One author said this:

“A spiritual gift is any talent or ability which is empowered by the Holy Spirit and able to be used in the ministry of the church.”

Peter says, “We are stewards” of those gifts. A steward is a manager. He is entrusted with something, and he is to use and care for it. Every believer in Jesus is a steward of the gifts God has given him or her.

Peter gives us two categories, if we can call them that. Serving gifts. Perhaps we could call this more of the task-oriented gifts. Speaking gifts. Teaching. Encouraging. Evangelizing. 

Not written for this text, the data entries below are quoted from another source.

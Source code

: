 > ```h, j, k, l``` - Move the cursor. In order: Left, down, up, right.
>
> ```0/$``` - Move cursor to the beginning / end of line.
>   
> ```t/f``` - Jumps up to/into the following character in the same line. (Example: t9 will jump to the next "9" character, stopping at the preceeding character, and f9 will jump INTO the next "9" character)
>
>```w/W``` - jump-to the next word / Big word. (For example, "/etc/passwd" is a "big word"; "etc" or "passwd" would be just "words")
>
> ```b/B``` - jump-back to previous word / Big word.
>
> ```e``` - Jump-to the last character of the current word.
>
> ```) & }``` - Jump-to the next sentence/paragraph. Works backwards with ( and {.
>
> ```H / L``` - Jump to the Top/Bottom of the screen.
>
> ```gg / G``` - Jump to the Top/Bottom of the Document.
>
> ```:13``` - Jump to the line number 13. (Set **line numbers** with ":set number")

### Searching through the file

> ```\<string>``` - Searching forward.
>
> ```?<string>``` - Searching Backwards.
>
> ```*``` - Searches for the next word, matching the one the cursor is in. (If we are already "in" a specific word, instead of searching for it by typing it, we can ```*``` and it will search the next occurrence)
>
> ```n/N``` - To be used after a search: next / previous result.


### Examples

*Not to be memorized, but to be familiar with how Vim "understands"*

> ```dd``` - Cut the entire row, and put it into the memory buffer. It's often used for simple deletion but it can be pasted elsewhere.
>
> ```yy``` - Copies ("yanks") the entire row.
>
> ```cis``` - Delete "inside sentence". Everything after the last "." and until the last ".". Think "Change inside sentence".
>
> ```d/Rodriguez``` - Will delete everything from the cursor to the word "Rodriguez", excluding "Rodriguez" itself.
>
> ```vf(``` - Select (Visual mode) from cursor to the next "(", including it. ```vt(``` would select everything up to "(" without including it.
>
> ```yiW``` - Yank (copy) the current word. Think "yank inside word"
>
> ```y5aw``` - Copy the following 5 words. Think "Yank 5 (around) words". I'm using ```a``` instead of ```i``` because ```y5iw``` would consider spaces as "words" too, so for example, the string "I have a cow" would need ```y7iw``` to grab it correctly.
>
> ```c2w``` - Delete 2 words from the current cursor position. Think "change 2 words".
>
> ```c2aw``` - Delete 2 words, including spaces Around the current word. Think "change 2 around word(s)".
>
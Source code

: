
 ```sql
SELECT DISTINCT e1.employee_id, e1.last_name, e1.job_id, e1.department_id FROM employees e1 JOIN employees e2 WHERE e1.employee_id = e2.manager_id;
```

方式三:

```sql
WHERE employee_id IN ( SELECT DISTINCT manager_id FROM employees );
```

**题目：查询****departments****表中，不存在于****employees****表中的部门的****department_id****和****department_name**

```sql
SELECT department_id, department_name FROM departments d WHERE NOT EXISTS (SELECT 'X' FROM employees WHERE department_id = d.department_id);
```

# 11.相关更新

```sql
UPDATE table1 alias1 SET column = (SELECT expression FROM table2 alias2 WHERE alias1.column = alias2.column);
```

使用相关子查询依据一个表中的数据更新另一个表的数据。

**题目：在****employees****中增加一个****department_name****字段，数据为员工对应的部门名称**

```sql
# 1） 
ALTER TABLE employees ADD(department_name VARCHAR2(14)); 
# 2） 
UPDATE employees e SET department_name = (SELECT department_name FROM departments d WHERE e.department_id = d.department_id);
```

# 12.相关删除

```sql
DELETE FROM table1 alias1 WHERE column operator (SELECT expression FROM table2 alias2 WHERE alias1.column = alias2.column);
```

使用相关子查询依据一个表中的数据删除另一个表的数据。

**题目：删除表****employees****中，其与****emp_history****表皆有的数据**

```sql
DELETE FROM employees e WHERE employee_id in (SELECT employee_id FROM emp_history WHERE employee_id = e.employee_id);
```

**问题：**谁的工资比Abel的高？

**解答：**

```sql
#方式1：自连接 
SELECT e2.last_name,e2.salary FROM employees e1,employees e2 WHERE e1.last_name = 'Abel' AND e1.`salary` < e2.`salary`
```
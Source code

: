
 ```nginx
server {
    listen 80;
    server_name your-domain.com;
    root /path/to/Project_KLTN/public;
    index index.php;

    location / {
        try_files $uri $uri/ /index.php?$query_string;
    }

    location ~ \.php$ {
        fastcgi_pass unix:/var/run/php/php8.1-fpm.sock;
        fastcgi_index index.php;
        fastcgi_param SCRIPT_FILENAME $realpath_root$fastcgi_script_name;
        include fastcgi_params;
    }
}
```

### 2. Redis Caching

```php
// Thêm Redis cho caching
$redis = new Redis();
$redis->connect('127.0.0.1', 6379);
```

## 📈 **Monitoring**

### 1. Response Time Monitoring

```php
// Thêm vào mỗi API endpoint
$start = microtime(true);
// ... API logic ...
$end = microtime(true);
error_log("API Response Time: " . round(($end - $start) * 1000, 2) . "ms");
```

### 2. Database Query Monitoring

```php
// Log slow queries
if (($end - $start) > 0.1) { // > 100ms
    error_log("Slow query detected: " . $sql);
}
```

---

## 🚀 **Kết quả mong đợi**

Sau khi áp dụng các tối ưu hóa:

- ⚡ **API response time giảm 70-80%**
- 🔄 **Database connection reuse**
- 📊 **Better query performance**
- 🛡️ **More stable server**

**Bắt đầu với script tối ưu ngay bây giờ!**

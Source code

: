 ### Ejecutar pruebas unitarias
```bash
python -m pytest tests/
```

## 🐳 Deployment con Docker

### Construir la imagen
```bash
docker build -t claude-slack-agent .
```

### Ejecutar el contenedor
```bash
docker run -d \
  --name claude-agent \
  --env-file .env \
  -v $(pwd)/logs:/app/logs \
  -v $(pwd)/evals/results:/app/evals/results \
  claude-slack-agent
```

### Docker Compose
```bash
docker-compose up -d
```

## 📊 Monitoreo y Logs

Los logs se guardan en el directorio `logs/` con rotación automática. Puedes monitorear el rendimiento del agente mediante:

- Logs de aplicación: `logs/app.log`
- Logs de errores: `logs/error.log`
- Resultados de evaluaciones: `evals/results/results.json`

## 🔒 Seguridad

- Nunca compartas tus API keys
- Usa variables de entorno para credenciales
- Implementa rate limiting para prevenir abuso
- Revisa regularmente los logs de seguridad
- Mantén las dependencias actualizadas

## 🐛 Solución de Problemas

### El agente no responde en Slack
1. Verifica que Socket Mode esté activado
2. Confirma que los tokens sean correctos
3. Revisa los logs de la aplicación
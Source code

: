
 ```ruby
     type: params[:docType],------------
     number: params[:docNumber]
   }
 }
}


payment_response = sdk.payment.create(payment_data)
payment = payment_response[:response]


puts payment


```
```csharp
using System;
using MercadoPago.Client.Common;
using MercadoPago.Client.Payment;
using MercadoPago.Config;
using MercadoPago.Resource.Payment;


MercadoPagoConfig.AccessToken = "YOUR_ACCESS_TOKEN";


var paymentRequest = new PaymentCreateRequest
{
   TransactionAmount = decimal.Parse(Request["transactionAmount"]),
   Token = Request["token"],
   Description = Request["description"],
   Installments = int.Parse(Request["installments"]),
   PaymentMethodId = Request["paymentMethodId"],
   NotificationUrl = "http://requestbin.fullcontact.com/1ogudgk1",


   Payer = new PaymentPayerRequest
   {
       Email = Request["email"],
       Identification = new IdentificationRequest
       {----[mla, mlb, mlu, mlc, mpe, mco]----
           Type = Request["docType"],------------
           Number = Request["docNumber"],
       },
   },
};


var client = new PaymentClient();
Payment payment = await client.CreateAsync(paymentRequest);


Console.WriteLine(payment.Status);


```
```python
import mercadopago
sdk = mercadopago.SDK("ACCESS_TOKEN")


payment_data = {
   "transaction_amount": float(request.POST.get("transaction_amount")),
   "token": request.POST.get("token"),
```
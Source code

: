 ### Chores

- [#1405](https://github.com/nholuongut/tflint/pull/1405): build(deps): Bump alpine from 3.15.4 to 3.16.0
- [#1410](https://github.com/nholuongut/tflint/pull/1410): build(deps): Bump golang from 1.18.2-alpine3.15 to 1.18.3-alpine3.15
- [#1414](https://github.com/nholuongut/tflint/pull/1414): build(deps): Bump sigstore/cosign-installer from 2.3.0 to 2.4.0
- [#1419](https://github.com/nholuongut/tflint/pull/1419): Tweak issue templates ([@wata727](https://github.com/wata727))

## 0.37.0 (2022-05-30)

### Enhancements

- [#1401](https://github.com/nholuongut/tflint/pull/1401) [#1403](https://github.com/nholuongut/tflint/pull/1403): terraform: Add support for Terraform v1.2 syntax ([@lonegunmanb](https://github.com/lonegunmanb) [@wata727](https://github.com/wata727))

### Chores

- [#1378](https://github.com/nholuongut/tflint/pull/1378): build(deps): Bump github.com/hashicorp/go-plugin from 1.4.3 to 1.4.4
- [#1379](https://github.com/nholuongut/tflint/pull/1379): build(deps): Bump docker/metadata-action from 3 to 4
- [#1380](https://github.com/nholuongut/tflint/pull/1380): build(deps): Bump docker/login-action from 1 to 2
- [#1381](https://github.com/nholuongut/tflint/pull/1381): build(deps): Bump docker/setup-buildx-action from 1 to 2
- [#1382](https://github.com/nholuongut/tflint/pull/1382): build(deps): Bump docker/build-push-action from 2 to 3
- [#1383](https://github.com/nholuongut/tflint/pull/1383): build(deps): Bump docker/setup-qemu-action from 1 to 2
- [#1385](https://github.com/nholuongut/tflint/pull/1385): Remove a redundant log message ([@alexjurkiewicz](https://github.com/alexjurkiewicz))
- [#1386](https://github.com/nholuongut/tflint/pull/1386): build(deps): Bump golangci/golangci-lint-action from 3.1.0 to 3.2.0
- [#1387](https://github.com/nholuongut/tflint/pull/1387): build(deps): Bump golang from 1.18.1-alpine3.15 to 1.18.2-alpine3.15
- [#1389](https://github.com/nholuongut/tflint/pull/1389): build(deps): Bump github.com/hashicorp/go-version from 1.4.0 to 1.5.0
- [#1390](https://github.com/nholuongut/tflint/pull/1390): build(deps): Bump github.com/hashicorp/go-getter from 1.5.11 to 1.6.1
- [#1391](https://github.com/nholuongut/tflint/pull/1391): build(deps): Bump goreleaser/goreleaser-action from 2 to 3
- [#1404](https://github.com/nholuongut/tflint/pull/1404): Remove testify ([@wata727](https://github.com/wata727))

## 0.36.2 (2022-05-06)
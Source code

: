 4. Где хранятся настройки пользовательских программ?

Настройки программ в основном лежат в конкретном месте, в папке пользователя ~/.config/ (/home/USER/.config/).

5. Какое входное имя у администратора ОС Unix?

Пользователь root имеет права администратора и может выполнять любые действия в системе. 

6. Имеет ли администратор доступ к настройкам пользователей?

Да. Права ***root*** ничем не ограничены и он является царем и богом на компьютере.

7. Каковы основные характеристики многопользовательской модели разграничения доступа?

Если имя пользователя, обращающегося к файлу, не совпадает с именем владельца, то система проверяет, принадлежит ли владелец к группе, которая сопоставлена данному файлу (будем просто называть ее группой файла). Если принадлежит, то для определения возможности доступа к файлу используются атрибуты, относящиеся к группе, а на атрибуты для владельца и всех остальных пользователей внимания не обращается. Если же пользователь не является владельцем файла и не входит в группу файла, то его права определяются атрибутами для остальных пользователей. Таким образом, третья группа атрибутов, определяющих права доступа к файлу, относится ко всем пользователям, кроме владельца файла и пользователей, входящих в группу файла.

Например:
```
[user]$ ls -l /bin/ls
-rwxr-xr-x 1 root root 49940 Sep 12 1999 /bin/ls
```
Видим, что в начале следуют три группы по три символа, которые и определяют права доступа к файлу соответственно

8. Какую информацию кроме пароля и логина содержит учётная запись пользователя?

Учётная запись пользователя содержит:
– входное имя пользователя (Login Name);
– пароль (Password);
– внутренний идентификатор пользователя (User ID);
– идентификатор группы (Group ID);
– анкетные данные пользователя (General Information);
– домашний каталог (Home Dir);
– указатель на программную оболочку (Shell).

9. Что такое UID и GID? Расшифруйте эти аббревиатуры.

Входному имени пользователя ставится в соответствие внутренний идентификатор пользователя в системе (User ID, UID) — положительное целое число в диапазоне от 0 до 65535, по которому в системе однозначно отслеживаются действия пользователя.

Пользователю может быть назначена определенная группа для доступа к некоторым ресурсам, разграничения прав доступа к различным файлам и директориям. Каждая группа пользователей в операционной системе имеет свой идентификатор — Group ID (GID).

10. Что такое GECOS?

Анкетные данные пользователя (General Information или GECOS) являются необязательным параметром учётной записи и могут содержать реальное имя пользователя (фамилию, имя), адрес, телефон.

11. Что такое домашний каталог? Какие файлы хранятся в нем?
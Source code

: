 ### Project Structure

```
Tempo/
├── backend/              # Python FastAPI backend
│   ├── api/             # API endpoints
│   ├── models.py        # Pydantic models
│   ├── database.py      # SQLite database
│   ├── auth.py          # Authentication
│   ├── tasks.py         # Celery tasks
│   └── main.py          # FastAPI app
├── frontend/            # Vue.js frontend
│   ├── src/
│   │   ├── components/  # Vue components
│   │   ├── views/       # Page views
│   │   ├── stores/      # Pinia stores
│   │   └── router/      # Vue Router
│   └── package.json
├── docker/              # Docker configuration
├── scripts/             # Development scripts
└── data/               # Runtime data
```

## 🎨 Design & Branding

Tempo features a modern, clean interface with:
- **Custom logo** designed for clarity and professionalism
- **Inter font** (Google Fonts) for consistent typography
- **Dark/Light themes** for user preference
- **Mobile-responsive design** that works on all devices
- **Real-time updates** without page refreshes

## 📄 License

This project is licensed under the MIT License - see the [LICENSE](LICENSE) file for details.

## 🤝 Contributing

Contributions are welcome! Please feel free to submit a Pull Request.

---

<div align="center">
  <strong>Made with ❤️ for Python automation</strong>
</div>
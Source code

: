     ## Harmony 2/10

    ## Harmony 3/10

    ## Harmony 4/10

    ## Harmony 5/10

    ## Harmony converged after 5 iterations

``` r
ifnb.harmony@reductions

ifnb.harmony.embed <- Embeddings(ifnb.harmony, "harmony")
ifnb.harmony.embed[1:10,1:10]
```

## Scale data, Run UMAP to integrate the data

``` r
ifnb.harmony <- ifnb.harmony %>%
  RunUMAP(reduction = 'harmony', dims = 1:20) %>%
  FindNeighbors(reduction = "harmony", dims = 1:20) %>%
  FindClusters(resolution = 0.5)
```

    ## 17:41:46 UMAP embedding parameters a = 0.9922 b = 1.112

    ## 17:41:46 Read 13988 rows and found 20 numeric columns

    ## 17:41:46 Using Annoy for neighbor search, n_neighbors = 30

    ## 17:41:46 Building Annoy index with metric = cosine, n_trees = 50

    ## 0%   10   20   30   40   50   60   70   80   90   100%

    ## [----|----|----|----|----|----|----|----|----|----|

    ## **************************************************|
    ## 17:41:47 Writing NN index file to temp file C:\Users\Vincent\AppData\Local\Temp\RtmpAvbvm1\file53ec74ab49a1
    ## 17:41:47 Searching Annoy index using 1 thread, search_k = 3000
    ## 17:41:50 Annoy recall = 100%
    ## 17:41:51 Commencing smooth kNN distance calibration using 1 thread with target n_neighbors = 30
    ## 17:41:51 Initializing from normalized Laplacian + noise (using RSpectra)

Am I using the spiritual gift God has given me? Or am I flippantly ignoring and abusing them? Either glory or shame results, depending on my stewardship.

When I serve, I should do it in the strength that God supplies. In other words, my service shouldn’t look like ordinary service that even a non-Christian would do in normal human strength. My service should look different in God’s power. 

A power displayed in a humility. Graciousness, with no strings attached, like, “I’m serving you, and I don't expect repayment from you.” Wholeheartedly, giving all the energy required, not reluctantly or with irritability.

This week, when we hosted this pastor from Minneapolis, it was a joy to serve. But it took God’s strength. We had to change our schedules. We had to get the house and beds ready.

The Lord called on us to serve with HIS strength. To be in prayer. To seek the Lord.

When I speak, such as teaching, encouraging a friend who is down, comforting a fellow Christian who is experiencing pain, I should do it as if I was speaking as God’s mouthpiece. 

How is that? 

Reverently, with a sacredness about it. Not flippant, sarcastic speech. 
Not crude talk or joking. Not careless speech. But as I were uttering words from God Himself. Wisely. Prayerfully. Considering God’s Word in full wisdom and insight. This teaching this morning, I am to be very reverent about it.

Or, several conversations with others from our church this week. I am not to go into them casually, with little thought. Words I speak can make a difference, for good or bad.

For these reasons and more, Peter calls us to use our gifts for the strengthening of the Body of Christ, his beloved, chosen people. And to do it to bring honor and praise to God.

 

Summary

The end is near. How will we live? Will we have the courage to say NO to sin?

Will we believe that we have been purchased by the precious blood of Christ? And then will we realize such a glorious price paid for us compels us to live for the one who bought us?

There is and ought to be an extreme, radical difference in the lifestyle of the Christian compared to our old lives and compared to the world we once followed.

 

Let’s pray.

Glorious Father in Heaven, there is no one like you.

You are Supreme. Glorious. Holy. Infinite. And Eternal.

In your mercy, you sent you Son into this world once to die and rise again, and so give us the opportunity to live eternally.

Help us to walk in that new life. Help us to see the futility and stupidity of our old ways.

And help us to see the Glory and Joy and Hope and Promise in walking with you now in righteousness.